Coronary artery disease varies seasonably in subtropics

BMJ 1999; 319 doi: https://doi.org/10.1136/bmj.319.7215.1004 (Published 09 October 1999) Cite this as: BMJ 1999;319:1004
  1. CM Wong, assistant professor,
  2. S Ma, research fellow,
  3. TH Lam, professor,
  4. AJ Hedley, professor and head
  1. Department of Community Medicine, University of Hong Kong, Hong Kong, China

    EDITOR—Seto et al's findings of seasonal variation in mortality from coronary artery disease in Hawaii1 are similar to our own findings in Hong Kong, a subtropical city.

    Hong Kong has 6.2 million people residing and working in an urban and suburban area of about 1070 km2. In summer and autumn (May-October) the temperature is warm (mean 27°C; range 22-30°C); in winter and spring (November-April) it is an average of 8°C cooler (19°C; 7-27°C).
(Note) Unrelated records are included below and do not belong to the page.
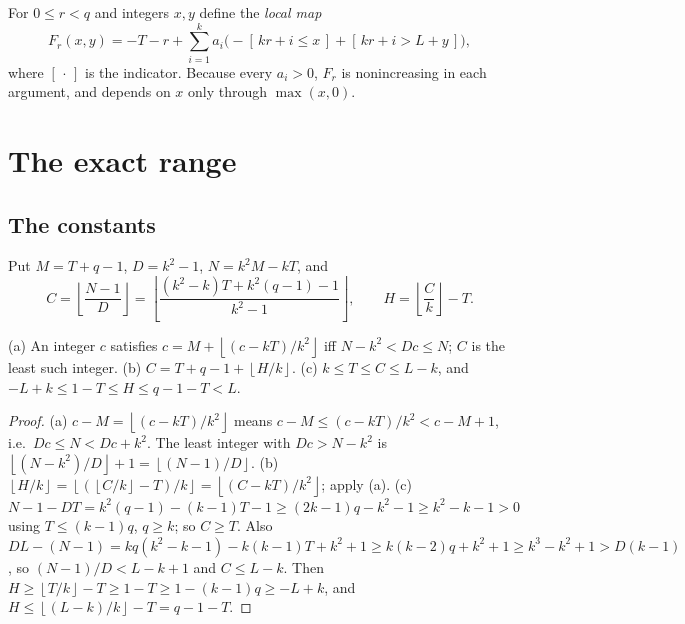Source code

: \documentclass[11pt]{article}
\theoremstyle{remark}\newtheorem{remark}[theorem]{Remark}
\theoremstyle{definition}\newtheorem{definition}[theorem]{Definition}
\newcommand{\fl}[1]{\left\lfloor #1\right\rfloor}
\newcommand{\ind}[1]{[\,#1\,]}
\begin{document}
For \(0\le r<q\) and integers \(x,y\) define the \emph{local map}
\begin{equation}\label{F}
F_r(x,y)=-T-r+\sum_{i=1}^k a_i\bigl(-\ind{kr+i\le x}+\ind{kr+i>L+y}\bigr),
\end{equation}
where \(\ind{\cdot}\) is the indicator. Because every \(a_i>0\), \(F_r\) is nonincreasing in each argument, and depends on \(x\) only through \(\max(x,0)\).

\section{The exact range}
\subsection{The constants}
Put \(M=T+q-1\), \(D=k^2-1\), \(N=k^2M-kT\), and
\begin{equation}\label{CH}
C=\fl{\frac{N-1}{D}}=\fl{\frac{(k^2-k)T+k^2(q-1)-1}{k^2-1}},\qquad H=\fl{\frac Ck}-T.
\end{equation}

\begin{lemma}\label{arith}
(a) An integer \(c\) satisfies \(c=M+\fl{(c-kT)/k^2}\) iff \(N-k^2<Dc\le N\); \(C\) is the least such integer.
(b) \(C=T+q-1+\fl{H/k}\).
(c) \(k\le T\le C\le L-k\), and \(-L+k\le 1-T\le H\le q-1-T<L\).
\end{lemma}
\begin{proof}
(a) \(c-M=\fl{(c-kT)/k^2}\) means \(c-M\le (c-kT)/k^2<c-M+1\), i.e.\ \(Dc\le N<Dc+k^2\). The least integer with \(Dc>N-k^2\) is \(\fl{(N-k^2)/D}+1=\fl{(N-1)/D}\).
(b) \(\fl{H/k}=\fl{(\fl{C/k}-T)/k}=\fl{(C-kT)/k^2}\); apply (a).
(c) \(N-1-DT=k^2(q-1)-(k-1)T-1\ge(2k-1)q-k^2-1\ge k^2-k-1>0\) using \(T\le(k-1)q\), \(q\ge k\); so \(C\ge T\). Also \(DL-(N-1)=kq(k^2-k-1)-k(k-1)T+k^2+1\ge k(k-2)q+k^2+1\ge k^3-k^2+1>D(k-1)\), so \((N-1)/D<L-k+1\) and \(C\le L-k\). Then \(H\ge\fl{T/k}-T\ge1-T\ge1-(k-1)q\ge -L+k\), and \(H\le\fl{(L-k)/k}-T=q-1-T\).
\end{proof}
\end{document}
    As a single disease entity, coronary artery disease (ICD-9 410-414) emerged as the biggest killer in Hong Kong (3181 deaths in 1992). The sex difference in mortality is smaller than in other parts of the world; for the 40-69 age group the male to female ratio was 2.4 compared with 2.8 for the United States and 3.3 for England and Wales, and prevalence was greater in higher than in lower socioeconomic groups. The age standardised mortality (based on Segi's world populations2) from 1972 to 1992 stayed close to 60/100 000 for men and slightly above 30/100 000 for women—lower than in all countries except Japan,3 and less than half the rate in Hawaii.
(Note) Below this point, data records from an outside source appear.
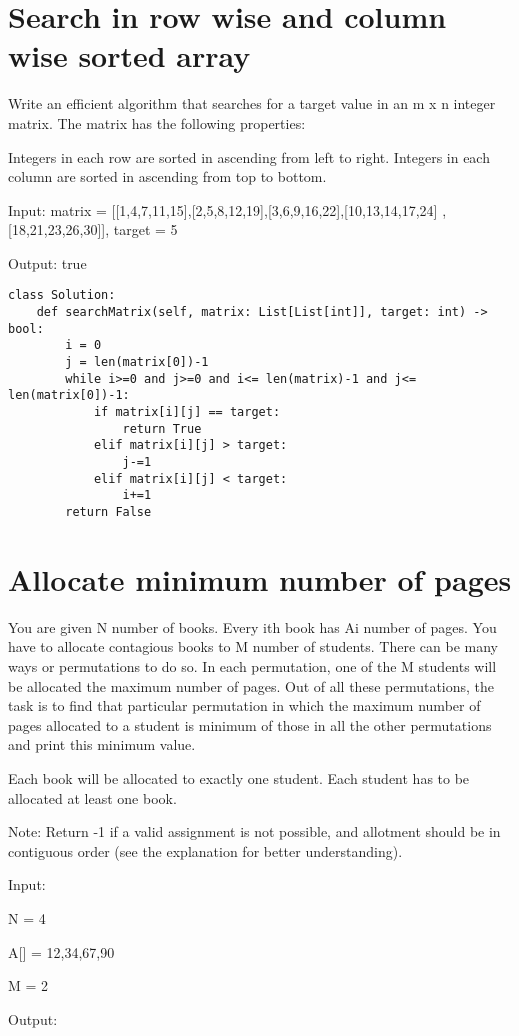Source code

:\documentclass[24pt, a4]{article}
\begin{document}
\section{Search in row wise and column wise sorted array}
Write an efficient algorithm that searches for a target value in an m x n 
integer matrix. The matrix has the following properties:

Integers in each row are sorted in ascending from left to right.
Integers in each column are sorted in ascending from top to bottom.

Input: matrix = [[1,4,7,11,15],[2,5,8,12,19],[3,6,9,16,22],[10,13,14,17,24]
,[18,21,23,26,30]], target = 5

Output: true
\begin{lstlisting}
class Solution:
    def searchMatrix(self, matrix: List[List[int]], target: int) -> bool:
        i = 0 
        j = len(matrix[0])-1
        while i>=0 and j>=0 and i<= len(matrix)-1 and j<= len(matrix[0])-1:
            if matrix[i][j] == target:
                return True
            elif matrix[i][j] > target:
                j-=1
            elif matrix[i][j] < target:
                i+=1
        return False
\end{lstlisting}
\newpage
\section{Allocate minimum number of pages}

You are given N number of books. Every ith book has Ai number of pages. 
You have to allocate contagious books to M number of students. There can be 
many ways or permutations to do so. In each permutation, one of the M 
students will be allocated the maximum number of pages. Out of all these 
permutations, the task is to find that particular permutation in which the 
maximum number of pages allocated to a student is minimum of those in all 
the other permutations and print this minimum value. 

Each book will be allocated to exactly one student. Each student has to be 
allocated at least one book.

Note: Return -1 if a valid assignment is not possible, and allotment should 
be in contiguous order (see the explanation for better understanding).

Input:

N = 4

A[] = {12,34,67,90}

M = 2

Output:
\end{document}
    The crude death rates for coronary artery disease, with three month moving averages (figure), show a strong seasonal variation and, compared with Hawaii, a stronger correlation with temperature (r=−0.60 v −0.55), total hours of bright sunshine (r=−0.30 v −0.27) and deaths from respiratory infection (r=0.53 v 0.41), P<0.001 for all. The difference between the peak month (January) and trough month (September) was greater than that in Hawaii (37% v 22%) and the figures quoted for Scotland and New Zealand.

    Figure1

    Seasonal variation (broken line shows three month moving average) in monthly death rates from coronary artery disease, with average temperature, hours of sunlight, and deaths from respiratory infection

    Seto et al interpret their data as showing that small changes in weather may affect mortality. In Hawaii, although monthly variation in temperature was small, the changes in hours of sunlight were marked and would be highly correlated with temperature.
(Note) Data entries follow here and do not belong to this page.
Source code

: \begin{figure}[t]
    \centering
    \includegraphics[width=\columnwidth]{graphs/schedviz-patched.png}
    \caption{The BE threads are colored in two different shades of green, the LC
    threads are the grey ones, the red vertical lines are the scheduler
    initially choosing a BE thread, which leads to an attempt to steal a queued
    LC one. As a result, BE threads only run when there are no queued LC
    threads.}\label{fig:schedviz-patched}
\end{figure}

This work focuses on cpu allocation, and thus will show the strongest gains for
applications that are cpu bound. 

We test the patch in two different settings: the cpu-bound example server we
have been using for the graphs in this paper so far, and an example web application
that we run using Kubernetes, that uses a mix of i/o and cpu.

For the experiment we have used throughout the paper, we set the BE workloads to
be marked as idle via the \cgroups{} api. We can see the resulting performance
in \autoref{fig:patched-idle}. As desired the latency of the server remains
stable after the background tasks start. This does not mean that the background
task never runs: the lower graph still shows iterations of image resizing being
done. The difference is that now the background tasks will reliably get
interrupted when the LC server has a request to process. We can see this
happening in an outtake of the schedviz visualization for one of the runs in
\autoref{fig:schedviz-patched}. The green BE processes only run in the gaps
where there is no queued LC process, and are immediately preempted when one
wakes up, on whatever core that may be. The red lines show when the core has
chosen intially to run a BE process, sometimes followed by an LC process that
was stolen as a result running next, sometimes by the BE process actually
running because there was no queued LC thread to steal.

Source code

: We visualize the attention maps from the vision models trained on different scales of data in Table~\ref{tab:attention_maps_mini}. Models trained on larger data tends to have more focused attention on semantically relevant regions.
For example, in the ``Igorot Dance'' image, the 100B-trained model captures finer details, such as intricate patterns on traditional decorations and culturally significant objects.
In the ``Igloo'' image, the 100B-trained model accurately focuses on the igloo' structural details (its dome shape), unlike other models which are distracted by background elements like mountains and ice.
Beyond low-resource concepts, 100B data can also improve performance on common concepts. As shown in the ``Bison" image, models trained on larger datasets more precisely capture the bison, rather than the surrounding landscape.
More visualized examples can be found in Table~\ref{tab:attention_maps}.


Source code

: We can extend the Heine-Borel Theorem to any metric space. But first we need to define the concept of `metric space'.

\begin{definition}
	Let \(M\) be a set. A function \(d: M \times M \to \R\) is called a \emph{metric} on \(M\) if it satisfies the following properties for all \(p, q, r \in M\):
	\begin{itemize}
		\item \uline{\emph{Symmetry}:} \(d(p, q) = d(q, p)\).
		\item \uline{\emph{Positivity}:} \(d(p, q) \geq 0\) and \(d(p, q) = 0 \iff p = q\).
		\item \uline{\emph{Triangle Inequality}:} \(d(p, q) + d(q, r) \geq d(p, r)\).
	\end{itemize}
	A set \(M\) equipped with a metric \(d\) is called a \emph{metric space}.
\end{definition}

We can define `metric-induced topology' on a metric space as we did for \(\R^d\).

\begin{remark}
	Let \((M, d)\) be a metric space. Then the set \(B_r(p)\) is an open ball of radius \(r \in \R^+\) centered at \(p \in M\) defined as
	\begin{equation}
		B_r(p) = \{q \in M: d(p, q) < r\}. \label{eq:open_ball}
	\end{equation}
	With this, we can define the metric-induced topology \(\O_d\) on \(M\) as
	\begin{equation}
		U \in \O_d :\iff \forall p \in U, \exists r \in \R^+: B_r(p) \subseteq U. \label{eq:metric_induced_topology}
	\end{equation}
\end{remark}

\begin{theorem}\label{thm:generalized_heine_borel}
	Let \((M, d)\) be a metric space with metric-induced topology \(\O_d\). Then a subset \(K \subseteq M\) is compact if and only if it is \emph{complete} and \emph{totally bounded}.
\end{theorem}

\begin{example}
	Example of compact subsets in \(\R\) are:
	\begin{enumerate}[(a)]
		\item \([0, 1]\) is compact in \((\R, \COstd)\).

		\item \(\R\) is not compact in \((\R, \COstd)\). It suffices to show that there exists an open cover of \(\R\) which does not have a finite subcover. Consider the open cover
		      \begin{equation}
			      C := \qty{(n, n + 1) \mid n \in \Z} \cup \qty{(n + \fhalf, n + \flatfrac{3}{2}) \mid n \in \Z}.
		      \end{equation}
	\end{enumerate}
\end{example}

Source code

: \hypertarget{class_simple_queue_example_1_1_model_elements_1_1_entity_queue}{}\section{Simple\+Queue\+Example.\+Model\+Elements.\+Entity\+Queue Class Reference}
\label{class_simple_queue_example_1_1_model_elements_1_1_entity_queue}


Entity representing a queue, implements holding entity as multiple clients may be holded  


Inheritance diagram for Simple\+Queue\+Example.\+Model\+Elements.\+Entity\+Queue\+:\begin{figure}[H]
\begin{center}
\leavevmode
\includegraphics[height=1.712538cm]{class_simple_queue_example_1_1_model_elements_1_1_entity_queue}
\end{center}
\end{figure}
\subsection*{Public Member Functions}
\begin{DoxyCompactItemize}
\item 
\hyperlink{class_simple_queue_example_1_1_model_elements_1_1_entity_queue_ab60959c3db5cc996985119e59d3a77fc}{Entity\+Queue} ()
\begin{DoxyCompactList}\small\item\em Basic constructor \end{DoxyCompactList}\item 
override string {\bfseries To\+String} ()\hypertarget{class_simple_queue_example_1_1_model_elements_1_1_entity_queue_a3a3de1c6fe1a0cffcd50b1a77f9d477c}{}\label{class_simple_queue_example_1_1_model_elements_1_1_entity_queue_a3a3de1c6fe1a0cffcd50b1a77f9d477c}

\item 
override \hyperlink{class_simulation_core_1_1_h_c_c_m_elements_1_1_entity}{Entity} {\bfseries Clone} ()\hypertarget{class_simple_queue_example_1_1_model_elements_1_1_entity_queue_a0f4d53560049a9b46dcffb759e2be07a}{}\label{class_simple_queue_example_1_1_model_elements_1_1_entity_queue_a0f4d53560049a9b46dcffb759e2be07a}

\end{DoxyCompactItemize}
    The magnitude of seasonal variation in both coronary artery disease and respiratory deaths in the subtropical city of Hong Kong is stronger than that in the Hawaiian tropical climate and comparable to or greater than that in other temperate zones. Studies in seasonal variation of disease may shed light on the cause of terminal events in coronary artery disease.